The latest group, photographed at Tunis-Carthage airport, included mostly young men wearing black masks, along with several women and children carrying backpacks and suitcases. National guard spokesperson Houcem Eddine Jebabli said the migrants were flown to multiple countries in sub-Saharan Africa.
Jebabli described the initiative, launched last July, as a scheme that “takes into account humanitarian and social aspects alongside judicial and security constraints.” According to the national guard, the pace of departures has accelerated sharply, with flights increasing from roughly monthly to what officials now call “near-daily dedicated flights.”
The programme operates separately from the International Organization for Migration’s own assisted voluntary return mechanism, which Tunisian authorities say has helped return 27,000 people over three years. Under the government scheme, migrants are urged to register through a toll-free number or via officials at a designated “voluntary return” camp.
That camp, located north of the coastal city of Sfax, serves as a screening and identification centre. Rights groups previously reported that as many as 25,000 migrants had been pushed into makeshift encampments around Sfax, often in dire sanitary conditions, after being driven out of major urban areas.
Humanitarian organisations and local activists question how voluntary the returns truly are. They have documented waves of arrests and roundups of Black Africans, with some migrants allegedly loaded onto buses and taken to undisclosed locations, including remote border zones.
The clampdown followed a speech by President Kais Saied, who claimed that “hordes of illegal sub-Saharan migrants” threatened Tunisia’s demographic balance. His remarks were widely condemned as racist and were followed by attacks on Black migrants and students, evictions and job losses.

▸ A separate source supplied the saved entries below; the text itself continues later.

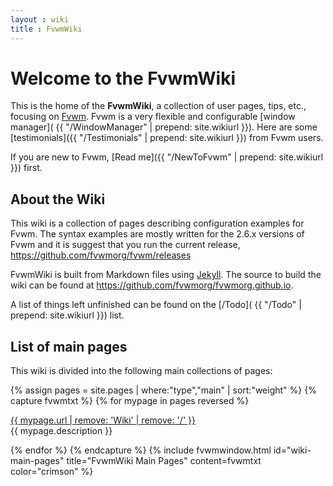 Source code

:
 ```yaml
---
layout : wiki
title : FvwmWiki
---
```

# Welcome to the FvwmWiki

This is the home of the __FvwmWiki__, a collection of user
pages, tips, etc., focusing on [Fvwm](https://www.fvwm.org).
Fvwm is a very flexible and configurable [window manager](
{{ "/WindowManager" | prepend: site.wikiurl }}).
Here are some [testimonials]({{ "/Testimonials" | prepend: site.wikiurl }})
from Fvwm users.

If you are new to Fvwm,
[Read me]({{ "/NewToFvwm" | prepend: site.wikiurl }}) first.

## About the Wiki

This wiki is a collection of pages describing configuration
examples for Fvwm. The syntax examples are mostly written
for the 2.6.x versions of Fvwm and it is suggest that you run
the current release, <https://github.com/fvwmorg/fvwm/releases>

FvwmWiki is built from Markdown files using [Jekyll](
https://jekyllrb.com/). The source to build the wiki
can be found at <https://github.com/fvwmorg/fvwmorg.github.io>.

A list of things left unfinished can be found on the [/Todo](
{{ "/Todo" | prepend: site.wikiurl }}) list.

## List of main pages

This wiki is divided into the following main collections of pages:

{% assign pages = site.pages | where:"type","main" | sort:"weight" %}
{% capture fvwmtxt %}
{% for mypage in pages reversed %}
  <p class="title-indent">
  <a href="{{ mypage.url | prepend: site.baseurl }}">
  {{ mypage.url | remove: 'Wiki' | remove: '/' }}</a><br>
  {{ mypage.description }}
</p>
{% endfor %}
{% endcapture %}
{% include fvwmwindow.html id="wiki-main-pages"
title="FvwmWiki Main Pages" content=fvwmtxt
color="crimson" %}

Tunisia, alongside neighbouring Libya, remains a key springboard for people attempting the dangerous Mediterranean crossing toward Italy and other European destinations. Under pressure to curb arrivals, Tunis signed a 255-million-euro agreement with the European Union in 2023, aimed at tightening border controls and reinforcing migration management, even as questions mount over the human cost of those policies.